Few headwinds: Crown Resorts Limited (ASX: CWN) updated the market about its buy-back programme wherein cumulative total of 1,314,390 of outstanding Subordinated Notes were bought back and about 4,005,310 of outstanding Notes were issued but not bought back by the Group, as on 27 April 2018. Recently, the company announced about the regulatory matters wherein the group is imposed with a fine of $300,000 by Victoria state gaming regulator for slot machine tampering amid new whistle-blower allegation of company misconduct. On the other hand, the group has recorded growth in revenue at a CAGR of 10.4% during FY13-17 while PAT grew substantially at CAGR of 147.4% during the same period on the back of product mix growth with cost optimization strategy. Return on Equity (RoE) stood at 36.8% during FY17, reflecting sound profitability of the company. We expect that the Group will grow further on the back of strong portfolio of future projects and complementary investment anchored by Crown Sydney including digital business.


1H FY18 Performance Highlights (Source: Company Reports)

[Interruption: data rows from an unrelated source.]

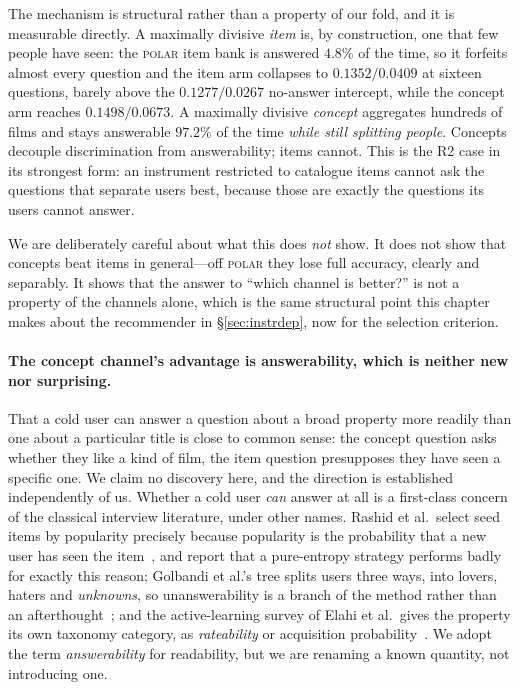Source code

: \documentclass[11pt]{article}
\begin{document}
The mechanism is structural rather than a property of our fold, and it is measurable directly. A
maximally divisive \emph{item} is, by construction, one that few people have seen: the \textsc{polar}
item bank is answered $4.8\%$ of the time, so it forfeits almost every question and the item arm collapses
to $0.1352/0.0409$ at sixteen questions, barely above the $0.1277/0.0267$ no-answer intercept, while the
concept arm reaches $0.1498/0.0673$. A
maximally divisive \emph{concept} aggregates hundreds of films and stays answerable $97.2\%$ of the time
\emph{while still splitting people}. Concepts decouple discrimination from answerability; items cannot.
This is the R2 case in its strongest form: an instrument restricted to catalogue items cannot ask the
questions that separate users best, because those are exactly the questions its users cannot answer.

We are deliberately careful about what this does \emph{not} show. It does not show that concepts beat
items in general---off \textsc{polar} they lose full accuracy, clearly and separably. It shows that the
answer to ``which channel is better?'' is not a property of the channels alone, which is the same
structural point this chapter makes about the recommender in \S\ref{sec:instrdep}, now for the selection
criterion.

\paragraph{The concept channel's advantage is answerability, which is neither new nor surprising.}\label{sec:answerability}
That a cold user can answer a question about a broad property more readily than one about a particular
title is close to common sense: the concept question asks whether they like a kind of film, the item
question presupposes they have seen a specific one. We claim no discovery here, and the direction is
established independently of us. Whether a cold user \emph{can} answer at all is a first-class
concern of the classical interview literature, under other names. Rashid et al.\ select seed items by
popularity precisely because popularity is the probability that a new user has seen the
item~\cite{rashid2002getting}, and report that a pure-entropy strategy performs badly for exactly this
reason; Golbandi et al.'s tree splits users three ways, into lovers, haters and \emph{unknowns},
so unanswerability is a branch of the method rather than an
afterthought~\cite{golbandi2011adaptive}; and the active-learning survey of Elahi et al.\ gives the
property its own taxonomy category, as \emph{rateability} or acquisition
probability~\cite{elahi2016survey}. We adopt the term \emph{answerability} for readability, but we are
renaming a known quantity, not introducing one.
\end{document}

Over the period, the Group has gained insight into the marketplace and a better understanding of internal and external factors which could impact the industry. Besides this, the Group has appointed Guy Jalland to the Board as a Director. The stock price was up by 12.99 per cent in the past six months and slightly up by 1.41 per cent in the past five days. We recommend to “Hold” the stock at the current market price of $ 12.980, given the recent developments.